— WORK REQUIRED —
The lines to return are those from the line holding "- K-fold Cross" through the last line of the entries below, both included, written exactly and without pictures.

RECORDS SHOWN Block Start

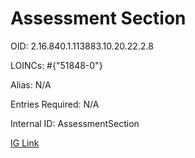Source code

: # Assessment Section

OID: 2.16.840.1.113883.10.20.22.2.8

LOINCs: #{"51848-0"}

Alias: N/A

Entries Required: N/A

Internal ID: AssessmentSection

[IG Link](https://www.hl7.org/ccdasearch/templates/2.16.840.1.113883.10.20.22.2.8.html)

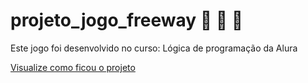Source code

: <h1>projeto_jogo_freeway &#128665; &#128004; &#128665;</h1>
<p>Este jogo foi desenvolvido no curso: Lógica de programação da Alura</p>
<a href="https://projeto-jogo-freeway.vercel.app/">Visualize como ficou o projeto</a>
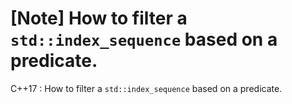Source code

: # [Note] How to filter a `std::index_sequence` based on a predicate.
C++17 : How to filter a `std::index_sequence` based on a predicate.
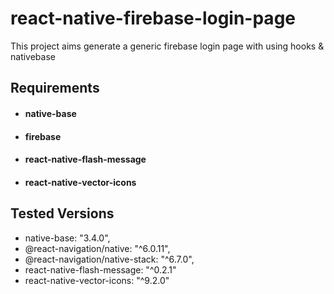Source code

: # react-native-firebase-login-page

This project aims generate a generic firebase login page with using hooks & nativebase

## Requirements
- #### native-base
- #### firebase
- #### react-native-flash-message
- #### react-native-vector-icons



## Tested Versions
- native-base:  "3.4.0",
- @react-navigation/native: "^6.0.11",
- @react-navigation/native-stack: "^6.7.0",
- react-native-flash-message: "^0.2.1"
- react-native-vector-icons: "^9.2.0"
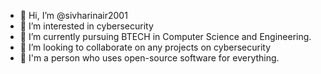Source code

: - 👋 Hi, I’m @sivharinair2001
- 👀 I’m interested in cybersecurity
- 🌱 I’m currently pursuing BTECH in Computer Science and Engineering.
- 💞️ I’m looking to collaborate on any projects on cybersecurity
- 💞️ I'm a person who uses open-source software for everything.

<!---
sivharinair2001/sivharinair2001 is a ✨ special ✨ repository because its `README.md` (this file) appears on your GitHub profile.
You can click the Preview link to take a look at your changes.
--->
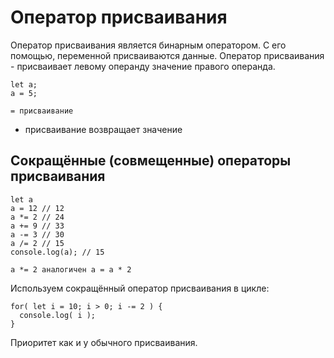 # Оператор присваивания
Оператор присваивания является бинарным оператором. С его помощью, переменной присваиваются данные.
Оператор присваивания - присваивает левому операнду значение правого операнда.

    let a;
    a = 5;

    = присваивание

- присваивание возвращает значение

## Сокращённые (совмещенные) операторы присваивания

    let a
    a = 12 // 12
    a *= 2 // 24
    a += 9 // 33
    a -= 3 // 30
    a /= 2 // 15
    console.log(a); // 15

    a *= 2 аналогичен a = a * 2

Используем сокращённый оператор присваивания в цикле:

    for( let i = 10; i > 0; i -= 2 ) {
      console.log( i );
    }

Приоритет как и у обычного присваивания.
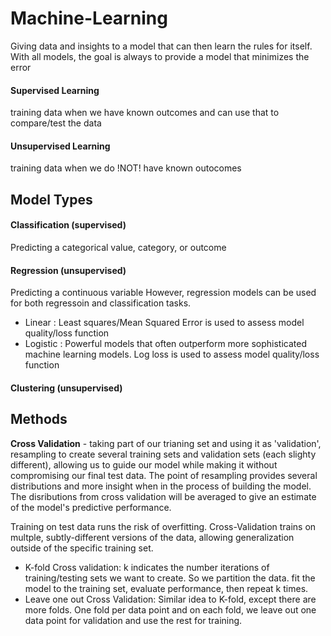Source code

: # Machine-Learning
Giving data and insights to a model that can then learn the rules for itself. With all models, the goal is always to provide a model that minimizes the error

#### Supervised Learning
training data when we have known outcomes and can use that to compare/test the data

#### Unsupervised Learning
training data when we do !NOT! have known outocomes

## Model Types
#### Classification (supervised)
Predicting a categorical value, category, or outcome

#### 

#### Regression (unsupervised)
Predicting a continuous variable
However, regression models can be used for both regressoin and classification tasks.

- Linear : Least squares/Mean Squared Error is used to assess model quality/loss function
- Logistic : Powerful models that often outperform more sophisticated machine learning models. Log loss is used to assess model quality/loss function
    
#### Clustering (unsupervised)
    
## Methods
**Cross Validation** - taking part of our trianing set and using it as 'validation', resampling to create several training sets and validation sets (each slighty different), allowing us to guide our model while making it without compromising our final test data. The point of resampling provides several distributions and more insight when in the process of building the model. The disributions from cross validation will be averaged to give an estimate of the model's predictive performance.

Training on test data runs the risk of overfitting. Cross-Validation trains on multple, subtly-different versions of the data, allowing generalization outside of the specific training set.
       
- K-fold Cross validation: k indicates the number iterations of training/testing sets we want to create. So we partition the data. fit the model to the training set, evaluate performance, then repeat k times.
- Leave one out Cross Validation: Similar idea to K-fold, except there are more folds. One fold per data point and on each fold, we leave out one data point for validation and use the rest for training.
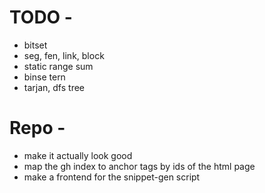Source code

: # TODO - 

- bitset
- seg, fen, link, block
- static range sum
- binse tern
- tarjan, dfs tree

# Repo - 

- make it actually look good
- map the gh index to anchor tags by ids of the html page
- make a frontend for the snippet-gen script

RECORDS SHOWN Block End

— EXERCISE SOLUTION —
- K-fold Cross validation: k indicates the number iterations of training/testing sets we want to create. So we partition the data. fit the model to the training set, evaluate performance, then repeat k times.
- Leave one out Cross Validation: Similar idea to K-fold, except there are more folds. One fold per data point and on each fold, we leave out one data point for validation and use the rest for training.
Source code

: # TODO - 

- bitset
- seg, fen, link, block
- static range sum
- binse tern
- tarjan, dfs tree

# Repo - 

- make it actually look good
- map the gh index to anchor tags by ids of the html page
- make a frontend for the snippet-gen script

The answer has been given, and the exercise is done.